## About this exercise:
For each line in the records that contains "without", make a copy.

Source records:
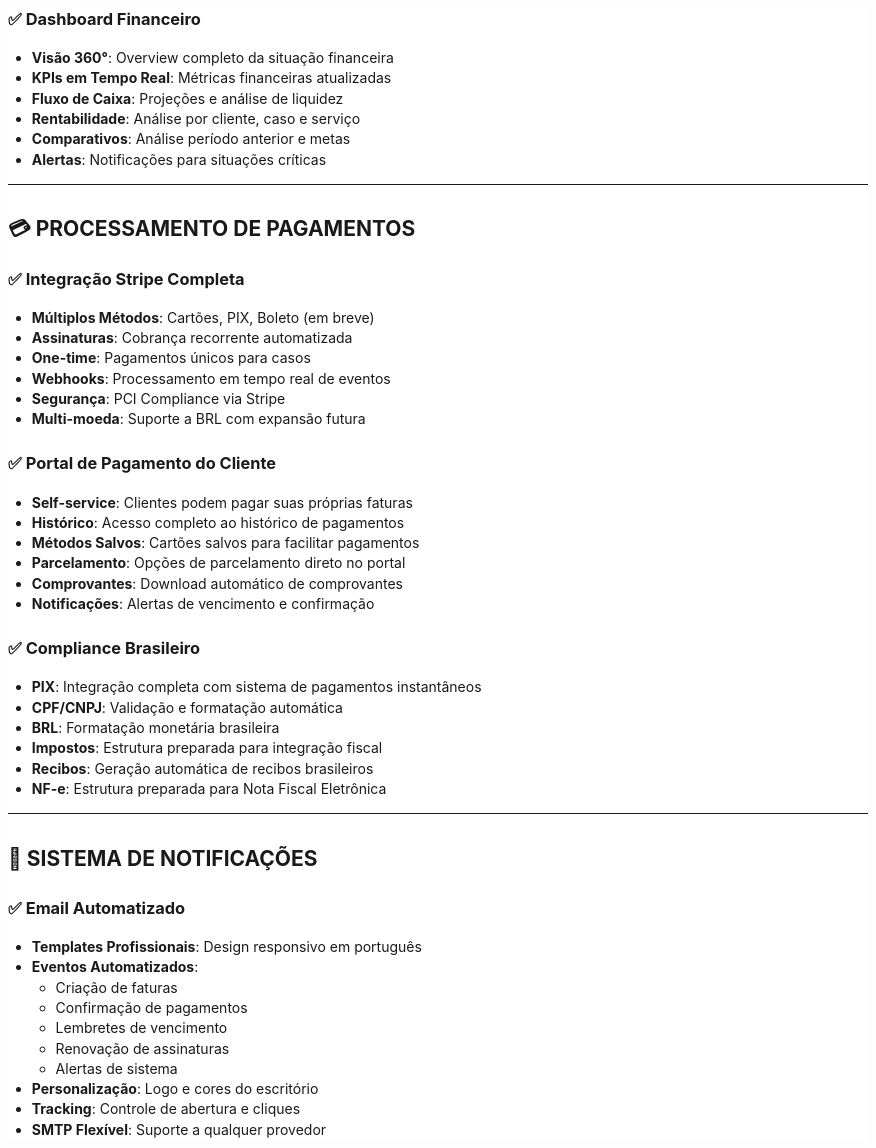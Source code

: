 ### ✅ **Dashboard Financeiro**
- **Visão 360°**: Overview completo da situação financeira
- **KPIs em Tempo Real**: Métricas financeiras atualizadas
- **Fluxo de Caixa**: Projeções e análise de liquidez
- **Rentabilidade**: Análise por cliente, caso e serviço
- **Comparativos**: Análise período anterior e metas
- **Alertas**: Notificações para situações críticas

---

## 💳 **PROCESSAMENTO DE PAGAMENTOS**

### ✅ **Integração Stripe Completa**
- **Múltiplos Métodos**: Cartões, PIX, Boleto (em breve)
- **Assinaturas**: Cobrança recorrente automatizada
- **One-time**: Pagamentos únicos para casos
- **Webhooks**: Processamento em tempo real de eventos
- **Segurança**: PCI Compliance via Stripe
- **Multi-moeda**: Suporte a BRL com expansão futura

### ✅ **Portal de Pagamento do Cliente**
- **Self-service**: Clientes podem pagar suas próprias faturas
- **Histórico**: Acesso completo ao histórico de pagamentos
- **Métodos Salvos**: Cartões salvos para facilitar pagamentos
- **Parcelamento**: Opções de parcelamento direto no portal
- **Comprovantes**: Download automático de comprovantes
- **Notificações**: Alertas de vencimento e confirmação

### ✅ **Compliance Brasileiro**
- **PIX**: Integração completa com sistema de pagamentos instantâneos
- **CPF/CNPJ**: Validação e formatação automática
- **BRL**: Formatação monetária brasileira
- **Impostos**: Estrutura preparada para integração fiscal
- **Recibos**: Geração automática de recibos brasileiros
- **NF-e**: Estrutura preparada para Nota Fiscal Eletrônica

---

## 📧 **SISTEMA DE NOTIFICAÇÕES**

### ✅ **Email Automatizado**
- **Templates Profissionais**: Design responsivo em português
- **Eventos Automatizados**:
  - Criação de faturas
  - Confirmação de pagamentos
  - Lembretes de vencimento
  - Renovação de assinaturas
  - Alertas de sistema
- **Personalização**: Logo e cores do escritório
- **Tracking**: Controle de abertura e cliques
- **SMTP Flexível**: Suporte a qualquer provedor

--

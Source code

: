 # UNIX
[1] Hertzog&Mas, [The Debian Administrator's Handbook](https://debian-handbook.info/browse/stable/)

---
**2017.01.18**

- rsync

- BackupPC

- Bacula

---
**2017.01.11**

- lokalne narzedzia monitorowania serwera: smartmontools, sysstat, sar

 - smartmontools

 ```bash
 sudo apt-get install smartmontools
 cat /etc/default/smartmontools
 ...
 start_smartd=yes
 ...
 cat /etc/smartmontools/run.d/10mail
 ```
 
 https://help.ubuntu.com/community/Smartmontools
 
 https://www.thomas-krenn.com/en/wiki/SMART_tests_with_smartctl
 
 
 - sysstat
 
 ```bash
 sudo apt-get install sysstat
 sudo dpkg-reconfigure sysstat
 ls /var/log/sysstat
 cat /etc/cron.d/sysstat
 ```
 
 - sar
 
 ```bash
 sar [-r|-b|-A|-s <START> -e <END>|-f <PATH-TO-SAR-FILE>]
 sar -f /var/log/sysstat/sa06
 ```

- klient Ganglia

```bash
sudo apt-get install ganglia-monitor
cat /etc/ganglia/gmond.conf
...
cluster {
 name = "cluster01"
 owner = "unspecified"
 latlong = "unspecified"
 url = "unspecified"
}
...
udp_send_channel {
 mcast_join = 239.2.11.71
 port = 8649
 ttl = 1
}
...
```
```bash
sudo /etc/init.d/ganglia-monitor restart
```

---

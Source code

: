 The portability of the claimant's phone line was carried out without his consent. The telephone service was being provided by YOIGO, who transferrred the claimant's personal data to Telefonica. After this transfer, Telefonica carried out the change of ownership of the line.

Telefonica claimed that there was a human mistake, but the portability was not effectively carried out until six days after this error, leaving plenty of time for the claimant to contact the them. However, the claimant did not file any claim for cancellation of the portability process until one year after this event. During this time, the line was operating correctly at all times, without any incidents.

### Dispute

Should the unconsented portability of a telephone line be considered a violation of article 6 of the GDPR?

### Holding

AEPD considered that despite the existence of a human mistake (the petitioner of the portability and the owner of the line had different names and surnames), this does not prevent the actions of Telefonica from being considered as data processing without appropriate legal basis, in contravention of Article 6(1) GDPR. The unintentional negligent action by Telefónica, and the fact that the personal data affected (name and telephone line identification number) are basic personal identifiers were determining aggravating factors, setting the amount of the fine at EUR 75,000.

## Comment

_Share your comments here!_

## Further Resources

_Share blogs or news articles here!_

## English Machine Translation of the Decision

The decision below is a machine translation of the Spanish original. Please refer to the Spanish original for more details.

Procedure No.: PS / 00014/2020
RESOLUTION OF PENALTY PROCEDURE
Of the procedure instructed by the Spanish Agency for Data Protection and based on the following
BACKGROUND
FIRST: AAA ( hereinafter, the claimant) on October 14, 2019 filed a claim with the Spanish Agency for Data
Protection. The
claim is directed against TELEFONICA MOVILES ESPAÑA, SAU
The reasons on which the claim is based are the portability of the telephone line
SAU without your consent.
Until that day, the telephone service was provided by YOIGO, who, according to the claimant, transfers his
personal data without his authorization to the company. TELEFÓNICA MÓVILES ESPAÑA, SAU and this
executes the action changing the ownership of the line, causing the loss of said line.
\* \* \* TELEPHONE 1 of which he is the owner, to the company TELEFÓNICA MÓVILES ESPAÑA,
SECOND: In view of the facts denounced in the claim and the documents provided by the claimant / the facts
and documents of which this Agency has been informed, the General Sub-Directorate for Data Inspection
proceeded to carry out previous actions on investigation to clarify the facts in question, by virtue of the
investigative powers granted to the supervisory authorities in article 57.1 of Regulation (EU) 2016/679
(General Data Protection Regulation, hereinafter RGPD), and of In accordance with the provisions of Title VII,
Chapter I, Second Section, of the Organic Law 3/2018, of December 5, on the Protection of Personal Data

## Expected output:
: The portability of the claimant's phone line was carried out without his consent. The telephone service was being provided by YOIGO, who transferrred the claimant's personal data to Telefonica. After this transfer, Telefonica carried out the change of ownership of the line.
Telefonica claimed that there was a human mistake, but the portability was not effectively carried out until six days after this error, leaving plenty of time for the claimant to contact the them. However, the claimant did not file any claim for cancellation of the portability process until one year after this event. During this time, the line was operating correctly at all times, without any incidents.
AEPD considered that despite the existence of a human mistake (the petitioner of the portability and the owner of the line had different names and surnames), this does not prevent the actions of Telefonica from being considered as data processing without appropriate legal basis, in contravention of Article 6(1) GDPR. The unintentional negligent action by Telefónica, and the fact that the personal data affected (name and telephone line identification number) are basic personal identifiers were determining aggravating factors, setting the amount of the fine at EUR 75,000.
SAU without your consent.
personal data without his authorization to the company. TELEFÓNICA MÓVILES ESPAÑA, SAU and this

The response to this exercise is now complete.